Journal Article: Blood Transfusions in Anemic Patients
In Brookdale ED, the criteria to transfuse blood is when a patient’s Hgb is ~7 with a significant drop from their baseline. During my rotation there was a patient who was actively bleeding, with a Hgb of 7.2 requiring a blood transfusion while in the ED and was being admitted for symptomatic anemia. The article in question discusses transfusion thresholds and strategies that help guide red blood cell transfusions.
According to UptoDate, ‘optimal transfusion practice should provide enough RBCs to maximize clinical outcomes while avoiding unnecessary transfusions.’ Decisions to transfuse should include clinical status, co-morbidity and wishes of the patient. What the article and UptoDate recognizes is that Hgb can guide a practitioner but clinical judgment is required. UptoDate also recognizes a threshold hemoglobin of 7 or 8 g/dL for patients based on systematic reviews and meta-analyses. It is important to note that threshold also changes based on whether or not the patient is symptomatic or not.

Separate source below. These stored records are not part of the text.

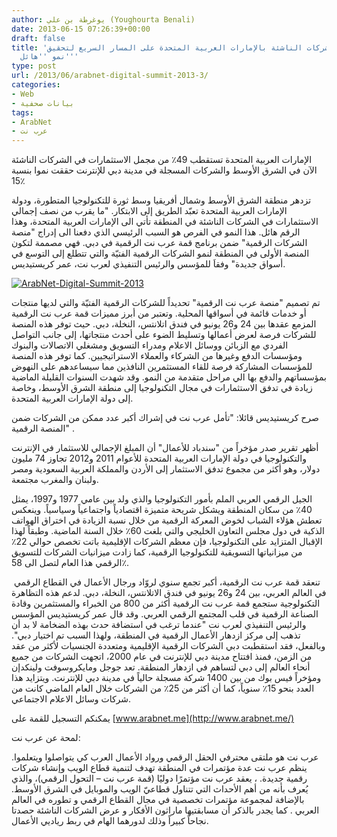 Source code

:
```yaml
---
author: يوغرطة بن علي (Youghourta Benali)
date: 2013-06-15 07:26:39+00:00
draft: false
title: 'عرب نت: الشركات الناشئة بالإمارات العربية المتحدة على المسار السريع لتحقيق
  نمو ''هائل'''
type: post
url: /2013/06/arabnet-digital-summit-2013-3/
categories:
- Web
- بيانات صحفية
tags:
- ArabNet
- عرب نت
---
```


الإمارات العربية المتحدة تستقطب 49٪ من مجمل الاستثمارات في الشركات الناشئة الآن في الشرق الأوسط والشركات المسجلة في مدينة دبي للإنترنت حققت نموا بنسبة 15٪




تزدهر منطقة الشرق الأوسط وشمال أفريقيا وسط ثورة للتكنولوجيا المتطورة، ودولة الإمارات العربية المتحدة تعبّد الطريق إلى الابتكار. "ما يقرب من نصف إجمالي الاستثمارات في الشركات الناشئة في المنطقة تأتي الى الإمارات العربية المتحدة، وهذا الرقم هائل. هذا النمو في الفرص هو السبب الرئيسي الذي دفعنا الى إدراج "منصة الشركات الرقمية" ضمن برنامج قمة عرب نت الرقمية في دبي. فهي مصممة لتكون المنصة الأولى في المنطقة لنمو الشركات الرقمية الفتيّة والتي تتطلع إلى التوسع في أسواق جديدة" وفقاَ للمؤسس والرئيس التنفيذي لعرب نت، عمر كريستيديس.




[![ArabNet-Digital-Summit-2013](https://www.it-scoop.com/wp-content/uploads/2013/04/ArabNet-Digital-Summit-2013.png)
](https://www.it-scoop.com/wp-content/uploads/2013/04/ArabNet-Digital-Summit-2013.png)




تم تصميم "منصة عرب نت الرقمية" تحديداً للشركات الرقمية الفتيّة والتي لديها منتجات أو خدمات قائمة في أسواقها المحلية. وتعتبر من أبرز مميزات قمة عرب نت الرقمية المزمع عقدها بين 24 و26 يونيو في فندق اتلانتس، النخلة، دبي. حيث توفر هذه المنصة للشركات فرصة لعرض أعمالها وتسليط الضوء على أحدث منتجاتها، إلى جانب التواصل الفردي مع الزبائن ووسائل الاعلام ومدراء التسويق ومشغلي الاتصالات والبنوك ومؤسسات الدفع وغيرها من الشركاء والعملاء الاستراتيجيين. كما توفر هذه المنصة للمؤسسات المشاركة فرصة للقاء المستثمرين النافذين مما سيساعدهم على النهوض بمؤسساتهم والدفع بها الي مراحل متقدمة من النمو. وقد شهدت السنوات القليلة الماضية زيادة في تدفق الاستثمارات في مجال التكنولوجيا إلى منطقة الشرق الأوسط، وخاصة إلى دولة الإمارات العربية المتحدة.




صرح كريستيديس قائلا: "تأمل عرب نت في إشراك أكبر عدد ممكن من الشركات ضمن المنصة الرقمية" .




أظهر تقرير صدر مؤخراً من "سندباد للأعمال" أن المبلغ الإجمالي للاستثمار في الإنترنت والتكنولوجيا في دولة الإمارات العربية المتحدة للأعوام 2011 و2012 تجاوز 74 مليون دولار، وهو أكثر من مجموع تدفق الاستثمار إلى الأردن والمملكة العربية السعودية ومصر ولبنان والمغرب مجتمعة.




الجيل الرقمي العربي الملم بأمور التكنولوجيا والذي ولد بين عامي 1977 و1997، يمثل 40٪ من سكان المنطقة ويشكل شريحة متميزة اقتصادياً واجتماعياً وسياسياً. وينعكس تعطش هؤلاء الشباب لخوض المعركة الرقمية من خلال نسبة الزيادة في اختراق الهواتف الذكية في دول مجلس التعاون الخليجي والتي بلغت 60٪ خلال السنة الماضية. وطبقاً لهذا الإقبال المتزايد على التكنولوجيا، فإن معظم الشركات الإقليمية باتت تخصص حوالي 22٪ من ميزانياتها التسويقية للتكنولوجيا الرقمية، كما زادت ميزانيات الشركات للتسويق الرقمي هذا العام لتصل الى 58٪.




<!-- more -->




 تنعقد قمة عرب نت الرقمية، أكبر تجمع سنوي لروّاد ورجال الأعمال في القطاع الرقمي في العالم العربي، بين 24 و26 يونيو في فندق الاتلانتس، النخلة، دبي. لدعم هذه التظاهرة التكنولوجية ستجمع قمة عرب نت الرقمية أكثر من 800 من الخبراء والمستثمرين وقادة الصناعة الرقمية في قلب المجتمع الرقمي العربي. وقد قال عمر كريستيديس المؤسس والرئيس التنفيذي لعرب نت "عندما ترغب في استضافة حدث بهذه الضخامة لا بد أن تذهب إلى مركز ازدهار الأعمال الرقمية في المنطقة، ولهذا السبب تم اختيار دبي". وبالفعل، فقد استقطبت دبي الشركات الرقمية الإقليمية ومتعددة الجنسيات لأكثر من عقد من الزمن، فمنذ افتتاح مدينة دبي للإنترنت في عام 2000، اتجهت الشركات من جميع أنحاء العالم إلى دبي لتساهم في ازدهار المنطقة. تعد جوجل ومايكروسوفت ولينكدإن ومؤخراً فيس بوك من بين 1400 شركة مسجلة حالياً في مدينة دبي للإنترنت. ويتزايد هذا العدد بنحو 15٪ سنوياً، كما أن أكثر من 25٪ من الشركات خلال العام الماضي كانت من شركات وسائل الاعلام الاجتماعي.




يمكنكم التسجيل للقمة على [www.arabnet.me](http://www.arabnet.me/)




لمحة عن عرب نت:




عرب نت هو ملتقى محترفي الحقل الرقمي ورواد الأعمال العرب كي يتواصلوا ويتعلموا. ينظم عرب نت عدة مؤتمرات في المنطقة تهدف لتنمية قطاع الويب وإنشاء شركات رقمية جديدة. ، يعقد عرب نت مؤتمرًا دوليًا (قمة عرب نت – التحول الرقمي)، والذي يُعرف بأنه من أهم الأحداث التي تتناول قطاعيّ الويب والموبايل في الشرق الأوسط. بالإضافة لمجموعة مؤتمرات تخصصية في مجال القطاع الرقمي و تطوره في العالم العربي . كما يجدر بالذكر أن مسابقتيها ماراثون الأفكار و عرض الشركات الناشئة حصدتا نجاحاً كبيراً وذلك لدورهما الهام في ربط رياديي الأعمال.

The article highlights the varying uncertainty regarding optimal Hgb threshold for using RBC in anemic patients and notes that in some countries blood is a sacred treatment and not available for all patients. Additionally in these countries, adequate testing may not be done on the RBC prior to transfusions leading to pathogens and more harm for the patient being transfused — in these instances the lower the patients receiving the transfusions the better.
This Cochrane Systematic Review included articles and trials from reputable databases and worked to compare 30-day mortality as well as other clinical outcomes with varying RBC transfusion thresholds. The article divided the thresholds into two categories: restrictive (at 7 or 8g/dL) or liberal (at 9 or 10g/dL) and compared outcomes on the ‘basis of a clear transfusion trigger.’ Given the side effects of transfusion, understanding an appropriate threshold allows us as practitioners to be make better clinical decisions for the patients.
This article reviewed 31 trials and evaluated results from 12,587 patients with a number of different problems and clinical issues. Ultimately, transfusing RBCs at a Hgb level between 7 and 8 g/dL decreased the proportion of participants exposed to transfusion but there was ‘no evidence that a restrictive transfusion strategy impacts 30-day mortality or morbidity’ in comparison with the more liberal approach. Most importantly – the article notes ‘the findings provide good evidence that transfusions with allogeneic RBCs can be avoided in patients with Hgb thresholds above 7-8 g/dL.
Interestingly, this article is a continuation and updated from its initial publication to include more data and information. Given the large sample size and the enormous pool of people included in this study, the results allow us to apply the findings to clinical practice and feel comfortable transfusing with the lower Hgb value.